All lines in the records below with the word "timeout" must be returned.
....
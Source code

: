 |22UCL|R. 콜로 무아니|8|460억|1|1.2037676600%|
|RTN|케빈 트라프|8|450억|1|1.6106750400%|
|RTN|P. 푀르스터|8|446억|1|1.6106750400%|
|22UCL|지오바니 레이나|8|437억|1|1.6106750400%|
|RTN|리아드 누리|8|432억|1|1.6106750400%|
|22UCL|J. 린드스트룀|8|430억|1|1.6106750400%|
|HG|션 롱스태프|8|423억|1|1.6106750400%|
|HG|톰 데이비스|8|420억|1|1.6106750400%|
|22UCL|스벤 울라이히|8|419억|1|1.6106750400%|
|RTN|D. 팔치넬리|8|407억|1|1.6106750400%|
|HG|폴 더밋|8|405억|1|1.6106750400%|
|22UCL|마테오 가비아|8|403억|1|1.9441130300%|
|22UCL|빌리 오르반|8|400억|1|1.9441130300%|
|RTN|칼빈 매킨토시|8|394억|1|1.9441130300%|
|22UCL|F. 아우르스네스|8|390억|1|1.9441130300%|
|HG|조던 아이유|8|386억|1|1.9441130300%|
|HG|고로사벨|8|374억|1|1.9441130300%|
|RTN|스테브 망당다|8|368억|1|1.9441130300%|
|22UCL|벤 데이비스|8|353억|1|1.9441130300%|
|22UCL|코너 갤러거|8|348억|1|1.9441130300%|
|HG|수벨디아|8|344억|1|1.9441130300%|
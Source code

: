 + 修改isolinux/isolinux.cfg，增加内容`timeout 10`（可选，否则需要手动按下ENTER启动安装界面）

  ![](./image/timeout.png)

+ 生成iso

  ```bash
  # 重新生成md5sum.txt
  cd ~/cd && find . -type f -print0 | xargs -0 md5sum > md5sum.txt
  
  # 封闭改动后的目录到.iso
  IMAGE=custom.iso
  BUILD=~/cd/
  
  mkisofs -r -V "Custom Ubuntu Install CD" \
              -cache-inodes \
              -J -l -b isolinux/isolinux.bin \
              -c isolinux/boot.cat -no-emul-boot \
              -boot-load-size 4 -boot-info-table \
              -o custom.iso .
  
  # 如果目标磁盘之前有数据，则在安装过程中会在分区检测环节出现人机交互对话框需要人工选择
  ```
....
**Task result**
: + 修改isolinux/isolinux.cfg，增加内容`timeout 10`（可选，否则需要手动按下ENTER启动安装界面）
  ![](./image/timeout.png)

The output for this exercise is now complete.